Action item — Please filter the data below down to the lines holding the string "keyvault".

(Excerpts from a dataset)
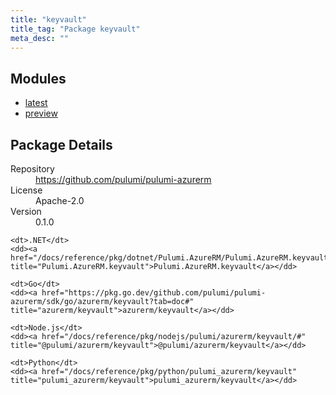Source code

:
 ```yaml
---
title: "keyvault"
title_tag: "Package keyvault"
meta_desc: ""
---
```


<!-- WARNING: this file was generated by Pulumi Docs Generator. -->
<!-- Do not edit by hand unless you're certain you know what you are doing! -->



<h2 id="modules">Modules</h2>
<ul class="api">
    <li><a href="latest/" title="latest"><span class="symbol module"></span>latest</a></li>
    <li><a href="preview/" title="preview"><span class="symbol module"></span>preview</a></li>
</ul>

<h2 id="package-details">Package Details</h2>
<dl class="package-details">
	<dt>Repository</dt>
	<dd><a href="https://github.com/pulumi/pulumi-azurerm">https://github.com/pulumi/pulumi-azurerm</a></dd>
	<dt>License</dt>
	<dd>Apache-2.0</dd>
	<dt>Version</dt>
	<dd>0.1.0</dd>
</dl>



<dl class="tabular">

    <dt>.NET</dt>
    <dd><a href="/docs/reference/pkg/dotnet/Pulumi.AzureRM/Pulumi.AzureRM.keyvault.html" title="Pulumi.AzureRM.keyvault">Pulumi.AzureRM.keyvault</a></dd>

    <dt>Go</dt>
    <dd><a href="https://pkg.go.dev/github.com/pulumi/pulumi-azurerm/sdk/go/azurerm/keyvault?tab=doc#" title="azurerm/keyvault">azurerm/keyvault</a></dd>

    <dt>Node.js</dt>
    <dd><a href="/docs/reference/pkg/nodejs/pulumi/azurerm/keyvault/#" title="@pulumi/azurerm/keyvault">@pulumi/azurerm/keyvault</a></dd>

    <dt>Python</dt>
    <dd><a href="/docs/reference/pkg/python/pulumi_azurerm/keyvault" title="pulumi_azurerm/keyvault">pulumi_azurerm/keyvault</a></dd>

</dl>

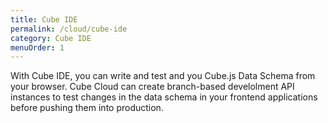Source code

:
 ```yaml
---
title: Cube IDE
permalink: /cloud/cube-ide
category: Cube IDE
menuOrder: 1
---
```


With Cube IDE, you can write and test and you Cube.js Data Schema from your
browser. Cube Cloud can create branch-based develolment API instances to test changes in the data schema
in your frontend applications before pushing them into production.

Expected output —
title: "keyvault"
title_tag: "Package keyvault"
    <dd><a href="/docs/reference/pkg/dotnet/Pulumi.AzureRM/Pulumi.AzureRM.keyvault.html" title="Pulumi.AzureRM.keyvault">Pulumi.AzureRM.keyvault</a></dd>
    <dd><a href="https://pkg.go.dev/github.com/pulumi/pulumi-azurerm/sdk/go/azurerm/keyvault?tab=doc#" title="azurerm/keyvault">azurerm/keyvault</a></dd>
    <dd><a href="/docs/reference/pkg/nodejs/pulumi/azurerm/keyvault/#" title="@pulumi/azurerm/keyvault">@pulumi/azurerm/keyvault</a></dd>
    <dd><a href="/docs/reference/pkg/python/pulumi_azurerm/keyvault" title="pulumi_azurerm/keyvault">pulumi_azurerm/keyvault</a></dd>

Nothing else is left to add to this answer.